Pada musim haji 2026, Aceh memperoleh kuota 5.426 jemaah yang terbagi dalam 14 kelompok terbang (kloter). Masing-masing jemaah mendapatkan dana tunai sebesar 2.000 riyal atau sekitar Rp9,2 juta.
Dana wakaf itu berasal dari aset peninggalan Abdurrahman bin Alwi Al-Habsyi atau yang dikenal sebagai Habib Bugak Asyi, ulama asal Aceh yang mewakafkan hartanya untuk kepentingan jemaah haji Aceh lebih dari dua abad lalu.
Salah satu jemaah haji asal Aceh, Hartati Musirun Mukmin, merasa bersyukur bisa memenuhi panggilan Allah menunaikan ibadah haji ke Tanah Suci. Ia kehilangan rumahnya akibat banjir bandang di Aceh Tamiang akhir tahun lalu, tetapi tetap bersyukur bisa berangkat haji berkat bantuan dari anak-anaknya.
Hartati berharap keberangkatannya ke Tanah Suci bisa menjadi penghiburan dan pertolongan dari Allah. Ia juga berharap bisa mendapatkan rezeki dari Allah setelah kembali dari ibadah haji.
Wakaf Baitul Asyi diikrarkan Habib Bugak Asyi pada 1224 Hijriah atau 1809 Masehi di hadapan Hakim Mahkamah Syariah Makkah.
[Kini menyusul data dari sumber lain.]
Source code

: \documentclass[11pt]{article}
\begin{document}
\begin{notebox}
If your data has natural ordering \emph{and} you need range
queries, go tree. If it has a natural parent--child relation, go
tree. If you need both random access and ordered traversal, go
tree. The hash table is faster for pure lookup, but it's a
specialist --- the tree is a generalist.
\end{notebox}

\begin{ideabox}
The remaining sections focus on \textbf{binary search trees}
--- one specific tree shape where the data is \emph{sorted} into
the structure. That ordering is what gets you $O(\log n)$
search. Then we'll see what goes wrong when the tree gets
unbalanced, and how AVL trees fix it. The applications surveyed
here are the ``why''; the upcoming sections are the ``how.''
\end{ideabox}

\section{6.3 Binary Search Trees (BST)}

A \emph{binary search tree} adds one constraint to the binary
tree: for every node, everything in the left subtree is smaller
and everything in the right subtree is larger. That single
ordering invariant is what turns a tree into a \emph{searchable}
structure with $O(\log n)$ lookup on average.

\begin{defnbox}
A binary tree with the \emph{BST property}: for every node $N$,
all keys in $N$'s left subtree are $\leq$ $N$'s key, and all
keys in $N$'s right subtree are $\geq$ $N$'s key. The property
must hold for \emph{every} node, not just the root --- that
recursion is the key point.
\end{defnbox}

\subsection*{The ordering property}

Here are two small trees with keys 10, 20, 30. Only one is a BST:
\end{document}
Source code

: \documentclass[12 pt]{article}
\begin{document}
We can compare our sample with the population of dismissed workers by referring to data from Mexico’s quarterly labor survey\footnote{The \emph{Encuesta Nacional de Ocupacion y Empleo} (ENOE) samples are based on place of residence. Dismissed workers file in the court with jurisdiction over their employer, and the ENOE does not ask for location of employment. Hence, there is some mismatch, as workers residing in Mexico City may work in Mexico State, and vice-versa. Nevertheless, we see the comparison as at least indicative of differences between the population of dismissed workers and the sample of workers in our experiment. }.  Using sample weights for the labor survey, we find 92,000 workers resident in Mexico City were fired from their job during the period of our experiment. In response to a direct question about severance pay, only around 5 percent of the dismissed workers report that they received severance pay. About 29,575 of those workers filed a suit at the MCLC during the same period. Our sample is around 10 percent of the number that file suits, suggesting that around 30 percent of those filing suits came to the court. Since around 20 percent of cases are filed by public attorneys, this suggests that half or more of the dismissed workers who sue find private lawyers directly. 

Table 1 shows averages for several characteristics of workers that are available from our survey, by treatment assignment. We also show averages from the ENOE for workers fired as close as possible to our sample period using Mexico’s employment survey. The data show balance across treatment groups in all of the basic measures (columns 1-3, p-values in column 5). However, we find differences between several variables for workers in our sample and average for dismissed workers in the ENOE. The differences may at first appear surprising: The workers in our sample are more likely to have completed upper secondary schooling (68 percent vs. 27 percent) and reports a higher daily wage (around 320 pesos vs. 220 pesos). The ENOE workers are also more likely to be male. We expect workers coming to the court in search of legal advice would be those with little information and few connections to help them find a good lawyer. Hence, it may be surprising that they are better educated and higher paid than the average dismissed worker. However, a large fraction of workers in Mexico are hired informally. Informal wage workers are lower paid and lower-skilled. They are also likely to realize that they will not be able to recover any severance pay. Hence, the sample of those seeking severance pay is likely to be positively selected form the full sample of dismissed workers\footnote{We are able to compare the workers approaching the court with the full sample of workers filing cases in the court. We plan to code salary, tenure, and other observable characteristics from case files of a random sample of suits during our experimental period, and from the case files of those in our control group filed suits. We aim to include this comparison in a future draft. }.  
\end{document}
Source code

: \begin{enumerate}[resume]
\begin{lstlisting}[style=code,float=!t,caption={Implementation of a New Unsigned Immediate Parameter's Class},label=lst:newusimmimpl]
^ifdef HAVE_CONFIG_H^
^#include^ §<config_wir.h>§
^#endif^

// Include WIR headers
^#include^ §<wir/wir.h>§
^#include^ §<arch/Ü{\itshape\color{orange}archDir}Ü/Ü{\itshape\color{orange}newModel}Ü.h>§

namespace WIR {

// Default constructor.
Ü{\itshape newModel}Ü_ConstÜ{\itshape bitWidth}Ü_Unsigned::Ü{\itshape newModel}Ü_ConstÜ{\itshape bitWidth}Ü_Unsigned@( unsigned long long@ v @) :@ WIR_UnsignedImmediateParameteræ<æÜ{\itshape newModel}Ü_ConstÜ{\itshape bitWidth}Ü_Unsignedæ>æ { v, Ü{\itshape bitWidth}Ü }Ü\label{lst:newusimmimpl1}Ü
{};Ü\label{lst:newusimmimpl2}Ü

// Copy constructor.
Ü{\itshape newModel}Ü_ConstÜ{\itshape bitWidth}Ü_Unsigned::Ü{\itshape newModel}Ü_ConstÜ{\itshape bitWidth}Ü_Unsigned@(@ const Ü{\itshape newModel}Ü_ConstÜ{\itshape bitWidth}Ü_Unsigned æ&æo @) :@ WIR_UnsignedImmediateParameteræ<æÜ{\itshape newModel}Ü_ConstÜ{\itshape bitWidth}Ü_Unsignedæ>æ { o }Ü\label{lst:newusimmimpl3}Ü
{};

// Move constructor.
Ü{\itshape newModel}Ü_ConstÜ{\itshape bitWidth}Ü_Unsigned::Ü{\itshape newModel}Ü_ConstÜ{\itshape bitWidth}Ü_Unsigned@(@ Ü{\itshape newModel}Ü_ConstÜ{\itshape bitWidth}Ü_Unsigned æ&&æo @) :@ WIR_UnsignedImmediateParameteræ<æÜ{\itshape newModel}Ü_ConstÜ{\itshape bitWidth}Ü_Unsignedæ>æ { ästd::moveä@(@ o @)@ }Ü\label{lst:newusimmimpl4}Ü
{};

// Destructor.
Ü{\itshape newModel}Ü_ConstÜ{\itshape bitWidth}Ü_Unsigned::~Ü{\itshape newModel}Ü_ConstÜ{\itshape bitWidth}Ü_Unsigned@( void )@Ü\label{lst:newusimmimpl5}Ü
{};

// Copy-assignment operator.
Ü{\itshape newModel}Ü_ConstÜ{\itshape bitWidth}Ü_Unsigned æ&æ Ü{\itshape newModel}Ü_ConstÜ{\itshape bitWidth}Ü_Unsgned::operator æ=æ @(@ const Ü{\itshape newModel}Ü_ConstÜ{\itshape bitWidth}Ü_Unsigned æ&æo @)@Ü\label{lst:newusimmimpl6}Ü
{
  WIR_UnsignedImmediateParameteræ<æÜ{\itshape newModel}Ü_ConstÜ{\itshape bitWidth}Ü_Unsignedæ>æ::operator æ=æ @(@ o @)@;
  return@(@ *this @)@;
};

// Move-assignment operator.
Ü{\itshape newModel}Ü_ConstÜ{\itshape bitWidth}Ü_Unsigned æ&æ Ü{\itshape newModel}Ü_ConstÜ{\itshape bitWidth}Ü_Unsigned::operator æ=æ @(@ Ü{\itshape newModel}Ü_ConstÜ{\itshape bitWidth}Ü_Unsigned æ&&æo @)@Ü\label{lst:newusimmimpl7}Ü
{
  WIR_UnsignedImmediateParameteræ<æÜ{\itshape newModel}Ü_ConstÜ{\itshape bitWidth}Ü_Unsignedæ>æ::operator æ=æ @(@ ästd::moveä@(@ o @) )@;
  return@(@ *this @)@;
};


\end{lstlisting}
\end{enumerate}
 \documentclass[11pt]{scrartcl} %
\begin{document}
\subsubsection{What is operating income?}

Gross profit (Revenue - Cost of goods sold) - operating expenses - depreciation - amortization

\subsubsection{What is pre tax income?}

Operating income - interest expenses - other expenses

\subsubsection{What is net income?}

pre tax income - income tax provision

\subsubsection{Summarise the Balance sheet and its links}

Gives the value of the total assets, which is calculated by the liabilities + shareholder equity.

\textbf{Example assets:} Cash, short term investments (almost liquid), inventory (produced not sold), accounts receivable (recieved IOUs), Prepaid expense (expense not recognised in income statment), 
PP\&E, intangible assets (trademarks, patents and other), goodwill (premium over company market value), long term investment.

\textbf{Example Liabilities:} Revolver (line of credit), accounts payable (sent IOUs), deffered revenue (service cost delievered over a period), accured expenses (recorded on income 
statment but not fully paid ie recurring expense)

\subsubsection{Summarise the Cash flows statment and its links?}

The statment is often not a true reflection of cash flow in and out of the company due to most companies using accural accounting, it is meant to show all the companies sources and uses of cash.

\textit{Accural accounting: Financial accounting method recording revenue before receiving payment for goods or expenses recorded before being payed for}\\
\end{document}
Dalam akta wakaf disebutkan bahwa aset tersebut diperuntukkan bagi masyarakat Aceh yang berhaji maupun warga Aceh yang menetap di Makkah.
Seiring waktu, aset wakaf tersebut berkembang menjadi properti bernilai besar di sekitar Masjidil Haram. Salah satu aset utamanya adalah Hotel Ajyad setinggi 25 lantai yang berjarak sekitar 500 meter dari Masjidil Haram.
Kesimpulan, Wakaf Baitul Asyi telah menjadi sumber dana bagi jemaah haji asal Aceh selama lebih dari 200 tahun. Pengelolaan aset wakaf ini telah berlangsung selama lebih dari dua abad dan terus mengalir hingga saat ini.